Bashing bullshit laissez-faire

A while back, Tso gave me a bootleg copy of Simone. I didn't expect it to be the best movie in the world, and as a result, I put it on the bottom of my Things to Watch List (right below When Bad Stunts Happen to Jackasses and The Joy of No Sex), but there eventually came a Sunday afternoon when I had nothing going on and decided to watch it. For those ignorant of the plot, Simone deals with a movie producer's (Al Pacino) efforts to create a digital superstar. Later on in the film, people begin wising up, wondering if Simone even exists in the first place. Pacino's daughter poses such a question to her mother, who responds: "There's no proof Simone doesn't exist."

"Look at what you're saying," the daugher retorts. "Is there any proof that she does?"

I couldn't help but notice at the time that such a question mirrors the whole WMD quest currently underway in Iraq. There's no proof that there are, or ever were, weapons of mass destruction in Hussein's hands, but the position of the hawks has always been "There's no proof that there weren't, either." Stupid position, really--leaving my own war stance aside for a minute--to look for proof for a negative. Rhetorically speaking, it's a dead end. I can't prove Santa Claus doesn't exist; I can't prove that the Easter bunny isn't hiding somewhere with a basket of goodies for me next April, and I sure as shit can't prove that, to use John Proctor's words in Arthur Miller's The Crucible, there isn't "a two-headed dragon under my wife's bed." Such questions are little more than a cat chasing its tail.
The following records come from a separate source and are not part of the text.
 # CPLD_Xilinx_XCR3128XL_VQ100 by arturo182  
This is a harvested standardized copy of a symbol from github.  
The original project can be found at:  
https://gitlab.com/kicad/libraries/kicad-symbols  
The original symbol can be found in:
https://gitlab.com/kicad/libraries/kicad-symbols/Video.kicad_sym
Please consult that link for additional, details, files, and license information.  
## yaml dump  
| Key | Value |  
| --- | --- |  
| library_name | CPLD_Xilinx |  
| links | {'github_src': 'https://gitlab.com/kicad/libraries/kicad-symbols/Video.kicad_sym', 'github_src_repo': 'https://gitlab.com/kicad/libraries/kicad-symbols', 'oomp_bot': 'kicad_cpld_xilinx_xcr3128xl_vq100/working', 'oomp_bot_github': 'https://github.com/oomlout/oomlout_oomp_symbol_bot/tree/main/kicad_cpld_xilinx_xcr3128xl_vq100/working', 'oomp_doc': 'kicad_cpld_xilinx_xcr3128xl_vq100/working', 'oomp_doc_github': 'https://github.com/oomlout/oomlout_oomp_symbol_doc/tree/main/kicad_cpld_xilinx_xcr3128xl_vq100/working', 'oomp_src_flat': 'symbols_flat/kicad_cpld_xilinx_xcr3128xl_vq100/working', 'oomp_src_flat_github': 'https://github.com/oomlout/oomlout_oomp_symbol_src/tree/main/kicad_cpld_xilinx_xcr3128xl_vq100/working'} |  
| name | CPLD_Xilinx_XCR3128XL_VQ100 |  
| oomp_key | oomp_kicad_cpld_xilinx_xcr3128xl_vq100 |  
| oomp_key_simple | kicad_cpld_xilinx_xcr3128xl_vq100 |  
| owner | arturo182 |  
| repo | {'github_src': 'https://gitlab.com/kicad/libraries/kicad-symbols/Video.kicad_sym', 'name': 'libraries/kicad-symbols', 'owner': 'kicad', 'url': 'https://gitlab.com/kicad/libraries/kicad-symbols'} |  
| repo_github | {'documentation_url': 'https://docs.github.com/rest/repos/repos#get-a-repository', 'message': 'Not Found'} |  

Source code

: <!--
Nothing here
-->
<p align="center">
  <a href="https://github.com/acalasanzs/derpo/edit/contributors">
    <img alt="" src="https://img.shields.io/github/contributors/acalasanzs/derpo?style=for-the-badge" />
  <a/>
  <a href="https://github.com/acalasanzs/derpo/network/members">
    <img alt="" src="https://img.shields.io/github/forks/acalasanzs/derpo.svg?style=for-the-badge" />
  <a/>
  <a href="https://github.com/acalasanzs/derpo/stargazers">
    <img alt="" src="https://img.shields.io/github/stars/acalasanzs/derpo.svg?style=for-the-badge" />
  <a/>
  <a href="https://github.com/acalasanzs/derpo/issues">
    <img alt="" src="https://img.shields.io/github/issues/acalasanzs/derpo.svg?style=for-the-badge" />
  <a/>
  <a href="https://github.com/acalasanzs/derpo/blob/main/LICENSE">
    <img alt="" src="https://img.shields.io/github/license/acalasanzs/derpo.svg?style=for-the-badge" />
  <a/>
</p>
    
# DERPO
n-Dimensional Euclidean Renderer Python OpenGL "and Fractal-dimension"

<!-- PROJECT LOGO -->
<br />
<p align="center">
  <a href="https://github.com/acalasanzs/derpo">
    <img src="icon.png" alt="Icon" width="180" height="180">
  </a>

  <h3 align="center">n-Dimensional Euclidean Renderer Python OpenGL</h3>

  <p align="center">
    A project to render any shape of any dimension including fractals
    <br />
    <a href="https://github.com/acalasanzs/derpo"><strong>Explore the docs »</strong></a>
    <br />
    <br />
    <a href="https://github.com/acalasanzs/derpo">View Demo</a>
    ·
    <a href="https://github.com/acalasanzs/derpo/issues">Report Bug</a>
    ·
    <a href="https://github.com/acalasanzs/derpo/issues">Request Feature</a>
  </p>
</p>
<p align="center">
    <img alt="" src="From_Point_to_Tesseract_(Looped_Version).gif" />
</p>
But that's irrelevant. The question itself ("are there weapons?" "are there not weapons?" "should we be doing what we're doing?" "why shouldn't we be doing what we're doing?" "shouldn't all women sleep with Gregg?") reveals a bias, and, as most liberals would be only too happy to point out, everyone's got a bias.

So who do you trust?

Who do you trust to give you unbiased information when such information isn't even possible? How can you trust the media, or politicians, or the Joint Chiefs of Staff, to provide you with "just the facts, ma'am," when the facts themselves, carefully selected, arranged and ordered so as to prove a singular point, are no more reliable or incontestable than the tea leaves a psychic reads at the bottom of your mug?

Well gee golly gosh, I guess you can't.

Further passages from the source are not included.